What is Measurable Economic Welfare (MEW)?

Measurable Economic Welfare (MEW) was developed by William Nordhaus and James Tobin in 1972 to overcome some limitations of the Gross Domestic Product (GDP). MEW makes some changes to the GDP in order to ensure it reflects economic welfare. Factors that can increase citizens’ welfare/well-being are added to the GDP while factors that can reduce welfare are subtracted. The factors that can improve the well-being of the citizens which are ignored by the GDP include leisure time, underground economy output and unpaid work. Factors that are deducted because they reduce well-being include environmental damage.

MEW = GDP + Leisure + Unpaid work – Environmental damage

Why MEW is better than GDP

MEW goes beyond output

The Gross Domestic Product (GDP) focuses on output without considering many other things that can negatively or positively impact citizens’ welfare. For example, pollution from producing output is harmful to people’s health but it is excluded from GDP calculation.

MEW is superior to GDP in measuring welfare as it considers many non-marketed activities that affect the quality of life.

Sustainable and inclusive growth

MEW, as a measure of economic development, promotes consciousness about the environment or income distribution.  It provides policymakers with a better understanding of how economic growth may impact welfare.

This makes the government to find ways to reduce the harmful consequences of their policies, thereby promoting sustainable and inclusive growth.
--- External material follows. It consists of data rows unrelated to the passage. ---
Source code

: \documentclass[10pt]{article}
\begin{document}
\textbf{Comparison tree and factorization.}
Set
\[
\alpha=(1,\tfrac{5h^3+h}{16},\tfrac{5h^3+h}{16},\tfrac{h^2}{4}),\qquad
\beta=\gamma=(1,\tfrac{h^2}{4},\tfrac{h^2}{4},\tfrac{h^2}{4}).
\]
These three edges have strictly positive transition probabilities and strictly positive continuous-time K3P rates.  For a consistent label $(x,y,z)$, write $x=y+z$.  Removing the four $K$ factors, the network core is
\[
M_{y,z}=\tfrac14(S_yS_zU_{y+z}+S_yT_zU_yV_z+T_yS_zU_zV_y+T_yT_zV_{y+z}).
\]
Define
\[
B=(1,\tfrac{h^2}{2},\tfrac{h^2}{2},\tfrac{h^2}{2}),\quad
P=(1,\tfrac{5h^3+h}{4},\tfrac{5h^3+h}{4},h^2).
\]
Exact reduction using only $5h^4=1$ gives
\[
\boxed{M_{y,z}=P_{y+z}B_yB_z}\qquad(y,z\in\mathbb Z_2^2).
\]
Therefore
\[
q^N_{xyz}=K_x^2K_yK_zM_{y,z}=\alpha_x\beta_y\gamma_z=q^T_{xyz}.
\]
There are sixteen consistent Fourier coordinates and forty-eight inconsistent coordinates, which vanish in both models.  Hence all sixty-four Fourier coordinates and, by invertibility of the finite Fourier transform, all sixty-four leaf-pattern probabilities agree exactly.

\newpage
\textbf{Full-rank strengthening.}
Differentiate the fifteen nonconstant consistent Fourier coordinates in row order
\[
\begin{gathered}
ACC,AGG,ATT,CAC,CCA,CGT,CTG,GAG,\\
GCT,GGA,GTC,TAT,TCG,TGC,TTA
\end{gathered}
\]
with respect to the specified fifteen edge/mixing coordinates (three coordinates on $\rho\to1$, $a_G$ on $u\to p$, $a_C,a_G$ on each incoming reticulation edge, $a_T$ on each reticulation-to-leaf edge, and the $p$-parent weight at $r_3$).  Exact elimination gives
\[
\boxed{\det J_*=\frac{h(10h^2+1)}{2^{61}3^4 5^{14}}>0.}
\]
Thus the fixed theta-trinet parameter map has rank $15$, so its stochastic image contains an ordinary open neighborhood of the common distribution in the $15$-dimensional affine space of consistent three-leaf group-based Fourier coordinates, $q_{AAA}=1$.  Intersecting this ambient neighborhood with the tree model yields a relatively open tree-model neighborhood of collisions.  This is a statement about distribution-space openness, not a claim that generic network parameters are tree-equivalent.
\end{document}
Sustainable growth considers the impact of economic growth on the future generation, while inclusive growth ensures that every group within the society benefits from economic growth.

Influences  the development of other measures of welfare

MEW serves as a theoretical basis for modern and generally acceptable welfare indicators that integrate economic, social, and environmental factors, such as the Human Development Index (HDI) and Genuine Progress Indicator (GPI).

 

Limitations of MEW

Measurement problem

Those adjustments required to make the GDP reflect welfare are difficult to value. There are no active markets for them. Estimates are relied upon. leading to the inaccuracy and unreliability of MEW. For example, how do we accurately measure leisure or environmental damage?

No objectivity

GDP must be adjusted for welfare-related factors such as pollution, environmental damage, volunteer work, social services, leisure and income distribution. What is actually included in calculating MEW differs because the perception of well-being is not the same from person to person.

Difficult to make comparison

Using MEW to compare welfare in one country with another is difficult, as assumptions and the specific factors included are not the same. There are no uniform standards that every nation must adhere to.

Data availability

This is a constraint, especially in developing countries where data on pollution, leisure etc., are not readily available. Consequently, MEW may be misleading.